Waktu, Tendanglah Kerumunan! -->
close
Adhyra Irianto
01 August 2022, 8/01/2022 07:30:00 AM WIB
Terbaru 2022-08-01T00:30:00Z
ArtikelUlasan

Waktu, Tendanglah Kerumunan!

Advertisement
Lukisan Salvador Dali
Ilustrasi: Lukisan "The persistence of memory" karya Salvador Dali


Oleh: Prof. Yusmar Yusuf*


Waktu adalah puisi yang dijepit oleh dua ketiadaan. Hidup di dalam sebuah ruang bernama bumi, amsal bak menyewa sebuah auditorium. Masa sewa itu amat terikat dengan waktu. Selesai penyewaan, maka selesailah waktu penggunaan auditorium. Dulu lagi, bumi auditorium itu ditempati generasi leluhur kita (itulah waktu, yang diberi kepada mereka sebagai penghuni/penyewa). Saat ini, auditorium, kita tempati, jelang pergantian generasi penyewa berikutnya. 


Waktu adalah entitas di dalam kekinian. Masa lalu itu tiada, demikian pula masa depan, juga tiada. Waktu adalah apa-apa yang tengah berada di depan hidung dan mata saat ini. Waktu, bagi para sufi adalah apa yang bersama dan menyertai kita di masa sekarang, yakni entitas wujud di antara himpitan dua ketiadaan: masa lalu dan masa depan. Waktu yang tersisa manfaatkanlah sebaik mungkin. Hargailah kekinian, agar kita tahu bagaimana indah dan merdunya masa kini.

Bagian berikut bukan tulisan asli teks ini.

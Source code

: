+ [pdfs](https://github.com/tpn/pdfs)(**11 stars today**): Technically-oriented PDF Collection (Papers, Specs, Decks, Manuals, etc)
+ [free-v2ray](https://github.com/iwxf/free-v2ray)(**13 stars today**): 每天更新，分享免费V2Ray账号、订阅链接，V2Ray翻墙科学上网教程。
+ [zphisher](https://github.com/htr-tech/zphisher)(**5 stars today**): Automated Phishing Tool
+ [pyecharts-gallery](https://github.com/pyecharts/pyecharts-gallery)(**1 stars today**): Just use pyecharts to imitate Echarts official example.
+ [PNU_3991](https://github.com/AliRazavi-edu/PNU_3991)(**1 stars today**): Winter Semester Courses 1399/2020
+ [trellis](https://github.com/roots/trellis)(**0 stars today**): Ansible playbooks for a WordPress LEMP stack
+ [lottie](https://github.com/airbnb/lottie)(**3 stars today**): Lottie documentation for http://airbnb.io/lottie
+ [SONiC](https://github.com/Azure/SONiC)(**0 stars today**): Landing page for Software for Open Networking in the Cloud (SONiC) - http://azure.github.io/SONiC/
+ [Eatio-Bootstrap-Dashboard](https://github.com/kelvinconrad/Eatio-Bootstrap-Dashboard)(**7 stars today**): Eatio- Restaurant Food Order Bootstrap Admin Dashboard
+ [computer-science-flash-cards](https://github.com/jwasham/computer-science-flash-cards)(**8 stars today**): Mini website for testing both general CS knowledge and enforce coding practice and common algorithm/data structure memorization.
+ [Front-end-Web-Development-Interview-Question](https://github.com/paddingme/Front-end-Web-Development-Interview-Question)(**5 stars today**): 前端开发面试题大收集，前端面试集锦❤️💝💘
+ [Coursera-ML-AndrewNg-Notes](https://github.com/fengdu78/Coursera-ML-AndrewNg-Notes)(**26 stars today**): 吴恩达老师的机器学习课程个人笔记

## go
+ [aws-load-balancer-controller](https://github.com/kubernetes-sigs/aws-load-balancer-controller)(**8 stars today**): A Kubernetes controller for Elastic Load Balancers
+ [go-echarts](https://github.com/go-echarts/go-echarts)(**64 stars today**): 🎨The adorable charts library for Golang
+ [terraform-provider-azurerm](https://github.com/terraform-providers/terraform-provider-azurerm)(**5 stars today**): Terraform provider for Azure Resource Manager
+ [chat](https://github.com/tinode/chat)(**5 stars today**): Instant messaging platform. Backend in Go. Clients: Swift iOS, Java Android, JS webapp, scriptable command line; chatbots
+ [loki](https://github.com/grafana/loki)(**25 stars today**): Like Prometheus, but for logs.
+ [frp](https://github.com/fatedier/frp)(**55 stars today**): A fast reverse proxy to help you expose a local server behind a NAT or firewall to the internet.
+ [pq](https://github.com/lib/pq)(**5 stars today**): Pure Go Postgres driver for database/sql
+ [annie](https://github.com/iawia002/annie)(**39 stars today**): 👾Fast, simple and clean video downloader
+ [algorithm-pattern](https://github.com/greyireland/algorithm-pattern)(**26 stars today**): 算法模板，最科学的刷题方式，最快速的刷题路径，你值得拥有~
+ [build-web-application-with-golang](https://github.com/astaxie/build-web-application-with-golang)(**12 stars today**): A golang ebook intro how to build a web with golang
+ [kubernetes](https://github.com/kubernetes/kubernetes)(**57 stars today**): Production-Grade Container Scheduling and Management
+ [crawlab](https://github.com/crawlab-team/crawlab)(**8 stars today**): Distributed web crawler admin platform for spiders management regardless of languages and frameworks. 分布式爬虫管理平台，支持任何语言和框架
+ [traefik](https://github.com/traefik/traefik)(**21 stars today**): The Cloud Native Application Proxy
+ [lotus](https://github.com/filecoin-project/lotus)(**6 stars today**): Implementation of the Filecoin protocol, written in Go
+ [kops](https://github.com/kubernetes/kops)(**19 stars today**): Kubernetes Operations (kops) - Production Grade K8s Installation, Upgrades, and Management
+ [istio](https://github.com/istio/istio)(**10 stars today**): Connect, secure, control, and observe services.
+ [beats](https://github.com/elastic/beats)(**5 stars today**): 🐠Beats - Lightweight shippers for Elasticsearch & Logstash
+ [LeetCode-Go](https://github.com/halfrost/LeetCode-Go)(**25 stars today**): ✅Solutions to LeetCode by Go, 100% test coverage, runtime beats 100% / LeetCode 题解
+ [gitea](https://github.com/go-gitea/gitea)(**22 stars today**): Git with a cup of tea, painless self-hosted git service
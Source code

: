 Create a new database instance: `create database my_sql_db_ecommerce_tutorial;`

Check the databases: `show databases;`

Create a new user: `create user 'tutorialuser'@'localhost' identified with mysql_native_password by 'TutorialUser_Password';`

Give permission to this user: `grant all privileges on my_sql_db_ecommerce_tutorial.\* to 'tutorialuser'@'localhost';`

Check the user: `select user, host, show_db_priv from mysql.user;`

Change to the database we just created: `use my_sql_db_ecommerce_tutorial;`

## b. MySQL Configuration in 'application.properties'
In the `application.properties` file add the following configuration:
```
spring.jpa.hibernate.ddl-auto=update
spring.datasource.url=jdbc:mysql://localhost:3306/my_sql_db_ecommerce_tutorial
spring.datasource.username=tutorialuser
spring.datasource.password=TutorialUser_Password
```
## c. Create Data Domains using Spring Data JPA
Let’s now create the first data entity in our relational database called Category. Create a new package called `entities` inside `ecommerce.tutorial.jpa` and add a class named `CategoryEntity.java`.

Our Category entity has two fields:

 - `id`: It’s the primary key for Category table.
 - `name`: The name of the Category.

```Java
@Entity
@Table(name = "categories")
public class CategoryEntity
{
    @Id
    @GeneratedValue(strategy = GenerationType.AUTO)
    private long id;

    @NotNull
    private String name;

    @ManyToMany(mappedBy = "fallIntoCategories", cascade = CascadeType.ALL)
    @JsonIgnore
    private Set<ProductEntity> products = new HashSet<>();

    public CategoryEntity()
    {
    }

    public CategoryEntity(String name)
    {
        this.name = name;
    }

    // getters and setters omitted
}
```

Kita tak hidup di masa depan, hanya menumpang hidup di masa depan (sebuah ketiadaan). Syaidina Ali berujar mengenai waktu: “Maka di manakah apa yang telah lalu dan apa yang akan datang. Berdirilah, dan ambillah kesempatan di antara dua ketiadaan”. Kaum penukil tasawuf, memandang diri mereka sebagai “anak zaman” (Ibn al waqt). Harus cedas mengisi waktu yang diberi dalam sebuah ruang yang akan berganti pemakainya. Dalam waktu, dikenal satu kata kunci sebagai penggoda: “kesempatan” (chance, ocassion, opportunity). Ingat, mereka yang cerdas mengenderai waktu lah yang bisa memetik manisnya pepatah “kesempatan itu datang hanya satu kali”. 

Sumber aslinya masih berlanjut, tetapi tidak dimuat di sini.